### TRY IT
A single number is wanted: how many lines of the records below contain the word "life".

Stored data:

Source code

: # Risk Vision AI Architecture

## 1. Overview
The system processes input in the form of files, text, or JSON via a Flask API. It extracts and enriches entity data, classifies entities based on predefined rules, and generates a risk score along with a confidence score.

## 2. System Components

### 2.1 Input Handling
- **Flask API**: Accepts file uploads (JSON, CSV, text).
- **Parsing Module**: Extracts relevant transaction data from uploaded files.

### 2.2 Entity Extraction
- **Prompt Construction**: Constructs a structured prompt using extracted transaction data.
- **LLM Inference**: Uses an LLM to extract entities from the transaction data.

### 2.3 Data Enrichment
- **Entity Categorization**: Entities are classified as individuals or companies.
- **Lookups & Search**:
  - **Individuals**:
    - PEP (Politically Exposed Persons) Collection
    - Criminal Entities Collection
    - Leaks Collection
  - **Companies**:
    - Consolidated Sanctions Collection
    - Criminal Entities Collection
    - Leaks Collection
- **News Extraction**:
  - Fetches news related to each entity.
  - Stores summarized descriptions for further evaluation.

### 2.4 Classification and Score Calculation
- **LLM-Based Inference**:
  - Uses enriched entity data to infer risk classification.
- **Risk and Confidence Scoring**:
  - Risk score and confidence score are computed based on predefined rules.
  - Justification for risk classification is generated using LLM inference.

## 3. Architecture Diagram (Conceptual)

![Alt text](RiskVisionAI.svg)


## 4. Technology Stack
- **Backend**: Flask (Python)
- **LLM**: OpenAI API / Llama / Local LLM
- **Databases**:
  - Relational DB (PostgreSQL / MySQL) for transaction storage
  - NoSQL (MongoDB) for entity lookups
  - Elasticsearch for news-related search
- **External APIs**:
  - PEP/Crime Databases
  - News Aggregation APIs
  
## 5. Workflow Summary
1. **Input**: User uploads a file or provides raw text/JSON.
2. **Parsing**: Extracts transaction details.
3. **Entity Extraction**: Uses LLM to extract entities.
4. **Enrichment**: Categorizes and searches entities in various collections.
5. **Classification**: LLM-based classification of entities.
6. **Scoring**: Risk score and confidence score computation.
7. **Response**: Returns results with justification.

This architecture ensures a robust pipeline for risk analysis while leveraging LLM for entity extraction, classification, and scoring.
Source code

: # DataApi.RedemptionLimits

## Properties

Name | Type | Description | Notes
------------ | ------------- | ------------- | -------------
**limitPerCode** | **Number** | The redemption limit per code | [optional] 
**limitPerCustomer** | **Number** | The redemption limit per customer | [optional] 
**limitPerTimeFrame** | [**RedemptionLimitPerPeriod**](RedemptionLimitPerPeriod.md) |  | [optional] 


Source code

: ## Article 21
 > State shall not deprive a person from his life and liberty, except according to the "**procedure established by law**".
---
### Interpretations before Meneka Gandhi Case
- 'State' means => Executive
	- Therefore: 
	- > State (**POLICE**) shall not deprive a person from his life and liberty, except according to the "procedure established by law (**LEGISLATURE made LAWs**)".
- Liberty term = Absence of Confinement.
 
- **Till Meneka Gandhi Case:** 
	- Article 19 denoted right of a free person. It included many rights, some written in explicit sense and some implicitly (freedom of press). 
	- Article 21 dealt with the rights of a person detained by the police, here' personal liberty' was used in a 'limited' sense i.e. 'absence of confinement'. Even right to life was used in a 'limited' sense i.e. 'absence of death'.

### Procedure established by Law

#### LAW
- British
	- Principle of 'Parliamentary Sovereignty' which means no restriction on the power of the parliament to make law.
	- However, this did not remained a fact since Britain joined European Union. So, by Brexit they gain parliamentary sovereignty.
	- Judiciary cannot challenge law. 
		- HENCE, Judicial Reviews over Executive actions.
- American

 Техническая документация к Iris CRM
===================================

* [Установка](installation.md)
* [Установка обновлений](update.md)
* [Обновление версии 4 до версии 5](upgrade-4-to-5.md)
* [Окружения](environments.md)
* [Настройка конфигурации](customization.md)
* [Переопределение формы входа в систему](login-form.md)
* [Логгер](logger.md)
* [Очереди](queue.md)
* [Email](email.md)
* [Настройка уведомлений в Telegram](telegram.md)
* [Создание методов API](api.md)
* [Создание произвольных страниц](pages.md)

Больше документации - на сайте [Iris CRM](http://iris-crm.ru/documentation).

### RESULT FOR THIS TASK
3